Tuesday, July 1, 2014

A Curious Tale about Marvel: Stories and their tellers.

An extremely interesting read on Stan Lee. One thing that I found most interesting is the ponderous question:  How are comic book artists and creators treated in the 21st century (as opposed to the past)? Given the challenge that this particular journalist poses to us, I'm rather saddened that he didn't get more time with Lee.

I think we (in the 21st century) could all use a bit more reality and considerably less sensationalism. What makes stories power, what makes them hit home, is precisely what makes this piece meaningful: reality. You ask a question and expect an answer.

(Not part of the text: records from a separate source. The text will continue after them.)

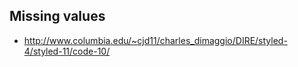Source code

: ## Missing values

* http://www.columbia.edu/~cjd11/charles_dimaggio/DIRE/styled-4/styled-11/code-10/
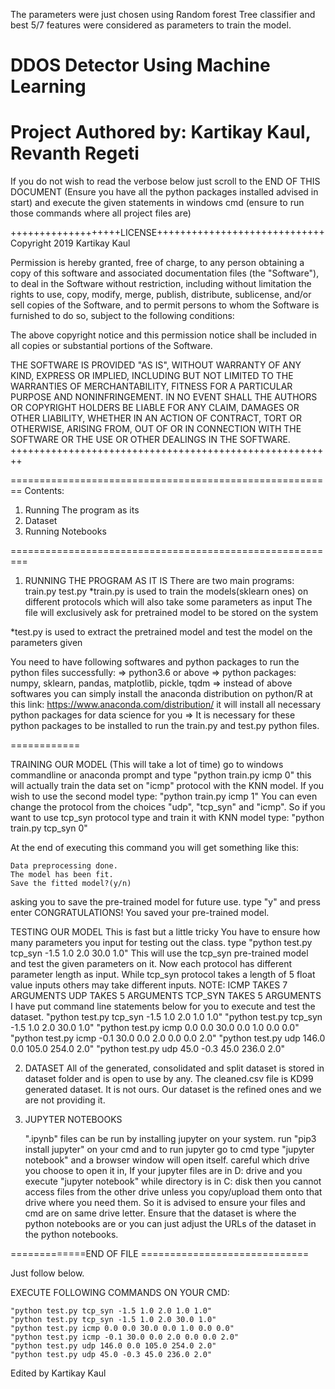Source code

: The parameters were just chosen using Random forest Tree classifier 
and best 5/7 features were considered as parameters to train the model.

# DDOS Detector Using Machine Learning
# Project Authored by: Kartikay Kaul, Revanth Regeti

If you do not wish to read the verbose below just scroll
to the END OF THIS DOCUMENT (Ensure you have all the python packages installed
advised in start) and execute the given statements in windows cmd (ensure
to run those commands where all project files are)

+++++++++++++++++++LICENSE+++++++++++++++++++++++++++++
Copyright 2019 Kartikay Kaul

Permission is hereby granted, free of charge, to any person obtaining a copy of this software and associated documentation files (the "Software"), to deal in the Software without restriction, including without limitation the rights to use, copy, modify, merge, publish, distribute, sublicense, and/or sell copies of the Software, and to permit persons to whom the Software is furnished to do so, subject to the following conditions:

The above copyright notice and this permission notice shall be included in all copies or substantial portions of the Software.

THE SOFTWARE IS PROVIDED "AS IS", WITHOUT WARRANTY OF ANY KIND, EXPRESS OR IMPLIED, INCLUDING BUT NOT LIMITED TO THE WARRANTIES OF MERCHANTABILITY, FITNESS FOR A PARTICULAR PURPOSE AND NONINFRINGEMENT. IN NO EVENT SHALL THE AUTHORS OR COPYRIGHT HOLDERS BE LIABLE FOR ANY CLAIM, DAMAGES OR OTHER LIABILITY, WHETHER IN AN ACTION OF CONTRACT, TORT OR OTHERWISE, ARISING FROM, OUT OF OR IN CONNECTION WITH THE SOFTWARE OR THE USE OR OTHER DEALINGS IN THE SOFTWARE.
++++++++++++++++++++++++++++++++++++++++++++++++++++++++


========================================================
Contents:

1. Running The program as its
2. Dataset
3. Running Notebooks

=========================================================

1. RUNNING THE PROGRAM AS IT IS
There are two main programs:
	train.py 	test.py
*train.py is used to train the models(sklearn ones) on different protocols
 which will also take some parameters as input
 The file will exclusively ask for pretrained model to be stored on the system

*test.py is used to extract the pretrained model and test the model on
 the parameters given

You need to have following softwares and python packages to run
the python files successfully:
 => python3.6 or above
 => python packages: numpy, sklearn, pandas, matplotlib, pickle, tqdm
 => instead of above softwares you can simply install the anaconda distribution
    on python/R at this link: https://www.anaconda.com/distribution/
    it will install all necessary python packages for data science for you
 => It is necessary for these python packages to be installed to run the train.py and test.py
    python files.

  ============

  TRAINING OUR MODEL (This will take a lot of time)
   go to windows commandline or anaconda prompt and type
     "python train.py icmp 0"
   this will actually train the data set on "icmp" protocol with the KNN model.
   If you wish to use the second model type:
     "python train.py icmp 1"
   You can even change the protocol from the choices "udp", "tcp_syn" and "icmp". 
   So if you want to use tcp_syn protocol type and train it with KNN model type:
      "python train.py tcp_syn 0"
   
   At the end of executing this command you will get something like this:

    Data preprocessing done.
    The model has been fit.
    Save the fitted model?(y/n)

   asking you to save the pre-trained model for future use. type "y" and press enter
   CONGRATULATIONS! You saved your pre-trained model.


  TESTING OUR MODEL
   This is fast but a little tricky
   You have to ensure how many parameters you input for testing out the class.
    type "python test.py tcp_syn -1.5 1.0 2.0 30.0 1.0"
   This will use the tcp_syn pre-trained model and test the given parameters on it.
   Now each protocol has different parameter length as input. While tcp_syn protocol takes
   a length of 5 float value inputs others may take different inputs.
   NOTE:
	ICMP TAKES 7 ARGUMENTS
	UDP TAKES 5 ARGUMENTS
	TCP_SYN TAKES 5 ARGUMENTS
   I have put command line statements below for you to execute and test the dataset.
	"python test.py tcp_syn -1.5 1.0 2.0 1.0 1.0"
	"python test.py tcp_syn -1.5 1.0 2.0 30.0 1.0"
	"python test.py icmp 0.0 0.0 30.0 0.0 1.0 0.0 0.0"
	"python test.py icmp -0.1 30.0 0.0 2.0 0.0 0.0 2.0"
	"python test.py udp 146.0 0.0 105.0 254.0 2.0"
	"python test.py udp 45.0 -0.3 45.0 236.0 2.0"

2. DATASET
  All of the generated, consolidated and split dataset is stored in dataset folder and
  is open to use by any. The cleaned.csv file is KD99 generated dataset. It is not ours.
  Our dataset is the refined ones and we are not providing it.
3. JUPYTER NOTEBOOKS
   
   ".ipynb" files can be run by installing jupyter on your system.
   run "pip3 install jupyter" on your cmd
   and to run jupyter go to cmd type "jupyter notebook" and a browser window will open itself.
   careful which drive you choose to open it in, If your jupyter files are in D: drive and
   you execute "jupyter notebook" while directory is in C: disk then you cannot access files
   from the other drive unless you copy/upload them onto that drive where you need them.
   So it is advised to ensure your files and cmd are on same drive letter.
   Ensure that the dataset is where the python notebooks are or you can just adjust the URLs
   of the dataset in the python notebooks.

=============END OF FILE =============================

Just follow below.

EXECUTE FOLLOWING COMMANDS ON YOUR CMD:

	"python test.py tcp_syn -1.5 1.0 2.0 1.0 1.0"
	"python test.py tcp_syn -1.5 1.0 2.0 30.0 1.0"
	"python test.py icmp 0.0 0.0 30.0 0.0 1.0 0.0 0.0"
	"python test.py icmp -0.1 30.0 0.0 2.0 0.0 0.0 2.0"
	"python test.py udp 146.0 0.0 105.0 254.0 2.0"
	"python test.py udp 45.0 -0.3 45.0 236.0 2.0"
	
Edited by Kartikay Kaul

In my own case, I've got no allegiances when it comes to comics. I'm just a random passerby who happens to enjoy the stories. But, I'm like that with everything. I enjoy what I can try when it is good (or at least, when it is human and real), and whether that is a gritty portmanteau or a poorly crafted film adaptation of the Fantastic 4 made all the more real because it was trying to keep the copyrights to the film in the hands of said director, or, perhaps, the story of two people, Jack Kirby and "Mr. Marvel", Stanley Martin Leiber, a.k.a. "Stan Lee", and the life-long struggle of comic creators. Stan was, ultimately, he admits, "a salaryman", paid by his job titles and not his creations.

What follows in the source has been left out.